Retailers were among the biggest immediate beneficiaries, with shares of Amazon, Best Buy, and Target all rising after the news broke. The American Apparel and Footwear Association called the deal a “welcome relief” but emphasized that much of the tariff burden remains.

“There’s still a long way to go before full certainty returns,” the group told Vogue Business. “Retailers are still planning cautiously.”

Financial Markets React Positively

Markets surged in response to the tariff agreement, with the Dow Jones Industrial Average climbing more than 1,100 points in a single day. Kenneth Broux, Senior Strategist at Société Générale, told Reuters the rally shows investors are “eager for any sign of de-escalation,” though he cautioned that “uncertainty remains high.”

“We still have a fair amount of uncertainty about where these tariffs will settle, their impact on world growth and central bank policy,” said Jane Foley, Head of FX Strategy at Rabobank.

Tech Sector Joins the Rally

Tech stocks also saw gains, with Amazon, Apple, and Nvidia all climbing on the news. Analysts noted, however, that the U.S. government’s policies targeting high-tech exports to China remain unchanged.

“This agreement doesn’t undo the strategic measures already in place,” one Barron’s analyst said. “But it does give markets a breather.”

Experts Urge Caution

Some policy experts warned that the deal is more of a pause than a resolution. Angela Huyue Zhang and S. Alex Yang, writing in Project Syndicate, called the agreement “fragile” and said it’s unlikely to reverse the broader decoupling trend between the two economies.

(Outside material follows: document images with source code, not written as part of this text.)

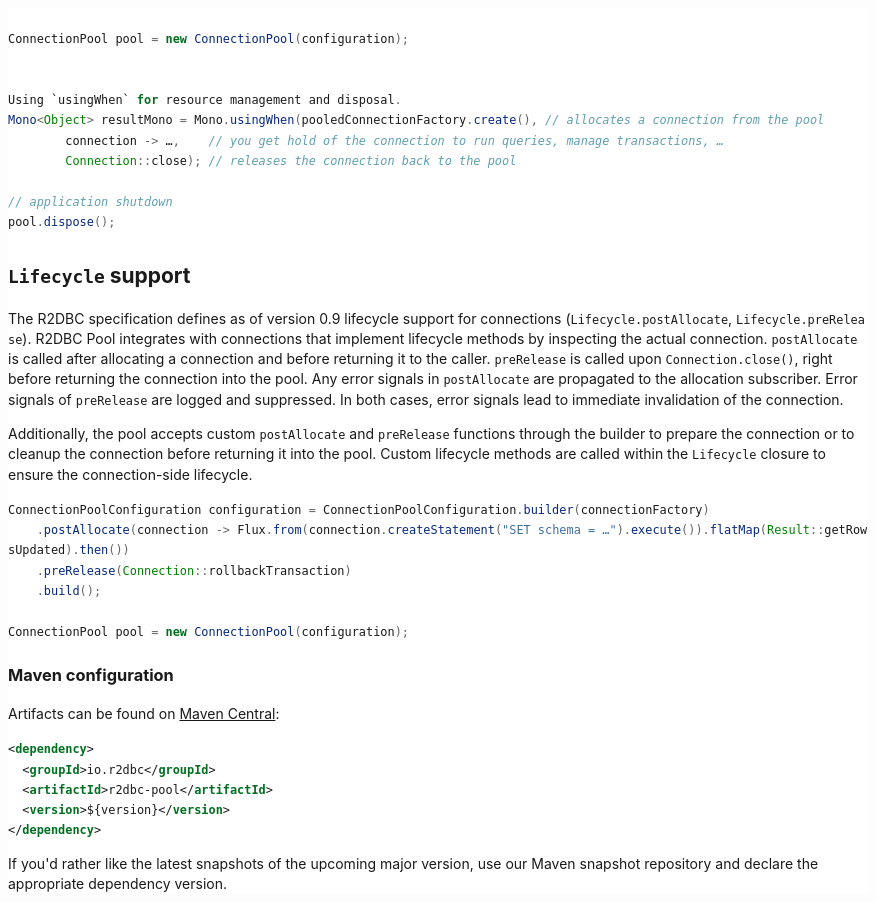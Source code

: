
 ```java

ConnectionPool pool = new ConnectionPool(configuration);


Using `usingWhen` for resource management and disposal.
Mono<Object> resultMono = Mono.usingWhen(pooledConnectionFactory.create(), // allocates a connection from the pool
        connection -> …,    // you get hold of the connection to run queries, manage transactions, …
        Connection::close); // releases the connection back to the pool

// application shutdown
pool.dispose();
```

## `Lifecycle` support

The R2DBC specification defines as of version 0.9 lifecycle support for connections (`Lifecycle.postAllocate`, `Lifecycle.preRelease`). R2DBC Pool integrates with connections that implement lifecycle methods by inspecting the actual connection. `postAllocate` is called after allocating a connection and before returning it to the caller. `preRelease` is called upon `Connection.close()`, right before returning the connection into the pool. Any error signals in `postAllocate` are propagated to the allocation subscriber. Error signals of `preRelease` are logged and suppressed. In both cases, error signals lead to immediate invalidation of the connection.

Additionally, the pool accepts custom `postAllocate` and `preRelease` functions through the builder to prepare the connection or to cleanup the connection before returning it into the pool. Custom lifecycle methods are called within the `Lifecycle` closure to ensure the connection-side lifecycle.

```java
ConnectionPoolConfiguration configuration = ConnectionPoolConfiguration.builder(connectionFactory)
    .postAllocate(connection -> Flux.from(connection.createStatement("SET schema = …").execute()).flatMap(Result::getRowsUpdated).then())
    .preRelease(Connection::rollbackTransaction)
    .build();

ConnectionPool pool = new ConnectionPool(configuration);
```

### Maven configuration

Artifacts can be found on [Maven Central](https://search.maven.org/search?q=r2dbc-pool):

```xml
<dependency>
  <groupId>io.r2dbc</groupId>
  <artifactId>r2dbc-pool</artifactId>
  <version>${version}</version>
</dependency>
```

If you'd rather like the latest snapshots of the upcoming major version, use our Maven snapshot repository and declare the appropriate dependency version.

The Washington Post noted that while both sides touted the announcement, it “fell far short of a comprehensive deal” and will likely lead to more negotiations this summer.

What’s Next?

With tariffs lowered temporarily, many importers are racing to move goods during the 90-day window. But most companies agree: without a more permanent solution, uncertainty will continue to hang over sourcing and logistics decisions.

As Maersk put it: “Customers need clarity. This is a start — but only a start.”